This guide covers what you can claim, HMRC mileage rates, home office deductions, capital allowances, and common expenses people miss.

The Golden Rule: Wholly and Exclusively

HMRC allows you to deduct expenses that are wholly and exclusively for business purposes. This doesn't mean you can't claim items with some personal use—it means you can only claim the business proportion.

Example: Your mobile phone is 70% business, 30% personal. You can claim 70% of the cost.

Mixed-use items require honest apportionment. Keep records showing how you calculated the business proportion.

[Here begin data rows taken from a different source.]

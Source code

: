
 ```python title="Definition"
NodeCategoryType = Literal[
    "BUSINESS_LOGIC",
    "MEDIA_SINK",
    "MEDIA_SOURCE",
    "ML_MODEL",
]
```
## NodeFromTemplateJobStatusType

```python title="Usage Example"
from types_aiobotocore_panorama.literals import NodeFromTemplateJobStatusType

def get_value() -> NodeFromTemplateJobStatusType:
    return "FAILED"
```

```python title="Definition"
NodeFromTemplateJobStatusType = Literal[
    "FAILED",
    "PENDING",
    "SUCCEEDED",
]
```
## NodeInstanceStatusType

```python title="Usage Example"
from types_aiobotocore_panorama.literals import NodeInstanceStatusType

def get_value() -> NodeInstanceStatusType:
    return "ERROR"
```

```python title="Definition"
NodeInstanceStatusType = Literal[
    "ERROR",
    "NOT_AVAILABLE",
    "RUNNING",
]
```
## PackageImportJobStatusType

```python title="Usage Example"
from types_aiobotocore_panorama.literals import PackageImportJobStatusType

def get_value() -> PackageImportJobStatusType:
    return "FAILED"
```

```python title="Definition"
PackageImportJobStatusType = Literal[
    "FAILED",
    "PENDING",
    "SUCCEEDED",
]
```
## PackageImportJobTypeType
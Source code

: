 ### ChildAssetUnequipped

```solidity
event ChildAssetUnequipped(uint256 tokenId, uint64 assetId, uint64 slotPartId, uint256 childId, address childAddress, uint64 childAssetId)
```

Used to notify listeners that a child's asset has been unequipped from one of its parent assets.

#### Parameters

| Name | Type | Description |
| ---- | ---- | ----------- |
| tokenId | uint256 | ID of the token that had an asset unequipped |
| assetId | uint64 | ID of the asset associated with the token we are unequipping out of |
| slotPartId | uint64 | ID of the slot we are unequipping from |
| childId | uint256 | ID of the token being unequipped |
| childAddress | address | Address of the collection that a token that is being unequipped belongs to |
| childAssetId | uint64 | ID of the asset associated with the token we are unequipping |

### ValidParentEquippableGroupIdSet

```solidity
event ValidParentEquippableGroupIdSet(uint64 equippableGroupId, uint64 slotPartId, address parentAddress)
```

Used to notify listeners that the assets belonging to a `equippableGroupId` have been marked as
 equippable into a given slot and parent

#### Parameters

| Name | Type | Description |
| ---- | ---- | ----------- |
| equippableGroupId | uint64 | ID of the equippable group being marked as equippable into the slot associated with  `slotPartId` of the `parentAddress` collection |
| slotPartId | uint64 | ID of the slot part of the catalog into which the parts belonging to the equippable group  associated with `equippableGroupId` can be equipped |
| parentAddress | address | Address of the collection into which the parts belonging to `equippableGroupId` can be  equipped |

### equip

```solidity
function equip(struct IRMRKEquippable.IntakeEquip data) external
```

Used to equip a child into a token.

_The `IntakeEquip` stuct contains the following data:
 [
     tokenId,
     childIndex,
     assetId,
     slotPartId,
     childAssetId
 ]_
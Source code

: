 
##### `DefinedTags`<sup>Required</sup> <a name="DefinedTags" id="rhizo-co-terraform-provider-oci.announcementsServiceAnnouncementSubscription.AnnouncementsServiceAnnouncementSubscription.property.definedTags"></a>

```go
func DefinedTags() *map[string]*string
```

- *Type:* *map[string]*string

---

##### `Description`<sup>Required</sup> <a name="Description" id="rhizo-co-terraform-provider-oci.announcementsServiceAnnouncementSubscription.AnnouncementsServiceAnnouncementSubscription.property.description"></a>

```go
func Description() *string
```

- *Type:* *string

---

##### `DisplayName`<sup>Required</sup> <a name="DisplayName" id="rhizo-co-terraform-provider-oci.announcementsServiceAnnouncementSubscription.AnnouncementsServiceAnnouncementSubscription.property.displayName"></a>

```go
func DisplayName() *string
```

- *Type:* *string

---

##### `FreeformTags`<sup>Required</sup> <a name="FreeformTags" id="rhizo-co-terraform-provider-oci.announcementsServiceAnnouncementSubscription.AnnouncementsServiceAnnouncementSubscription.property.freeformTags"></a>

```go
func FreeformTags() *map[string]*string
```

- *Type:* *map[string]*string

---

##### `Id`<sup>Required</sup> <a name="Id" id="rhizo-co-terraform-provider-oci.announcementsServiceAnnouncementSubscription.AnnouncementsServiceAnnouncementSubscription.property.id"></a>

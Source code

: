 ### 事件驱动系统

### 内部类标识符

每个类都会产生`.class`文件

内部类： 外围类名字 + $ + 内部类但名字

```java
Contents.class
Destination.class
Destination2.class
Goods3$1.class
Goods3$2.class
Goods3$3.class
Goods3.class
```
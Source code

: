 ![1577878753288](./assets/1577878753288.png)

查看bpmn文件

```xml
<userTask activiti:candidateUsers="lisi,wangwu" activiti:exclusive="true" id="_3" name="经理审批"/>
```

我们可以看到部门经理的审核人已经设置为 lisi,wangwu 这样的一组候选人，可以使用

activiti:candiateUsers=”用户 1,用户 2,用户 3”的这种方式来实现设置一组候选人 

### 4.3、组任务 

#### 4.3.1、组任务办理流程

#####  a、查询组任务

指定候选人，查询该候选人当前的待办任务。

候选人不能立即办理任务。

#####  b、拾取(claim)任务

Categories of Allowable Expenses

Office and Premises Costs

Fully Deductible:

  • Business rent and rates
  • Utilities for business premises
  • Office cleaning
  • Security costs
  • Business insurance

Business proportion deductible:

  • Phone and broadband (business calls/usage)
  • Equipment used for business

Working From Home

If you work from home, you can claim either simplified expenses or actual costs.

Option 1: Simplified Expenses (Flat Rate)

| Hours worked from home per month | Monthly flat rate | |----------------------------------|-------------------| | 25–50 hours | £10 | | 51–100 hours | £18 | | 101+ hours | £26 |

Simplified expenses are easy to calculate but may undervalue your claim if you have a dedicated home office.

Option 2: Actual Costs (Proportional)

Calculate the business proportion of:

  • Mortgage interest or rent
  • Council tax
  • Electricity and gas
  • Water rates
  • Home insurance
  • Repairs and maintenance (to the whole property)

Methods to calculate the proportion:

  • Room count: 1 room out of 6 = 16.7%
  • Square footage: 10m² of 100m² = 10%
  • Time-based: 8 hours of 24 = 33%

Actual costs often give a higher deduction if you have a dedicated office space.

Travel and Transport

Mileage Allowance (Personal Vehicle)

If you use your personal vehicle for business, claim mileage at HMRC's approved rates:

| Miles per tax year | Rate per mile | |--------------------|---------------| | First 10,000 | 45p | | Over 10,000 | 25p |

This covers fuel, insurance, servicing, and depreciation—you cannot claim these separately if using mileage rates.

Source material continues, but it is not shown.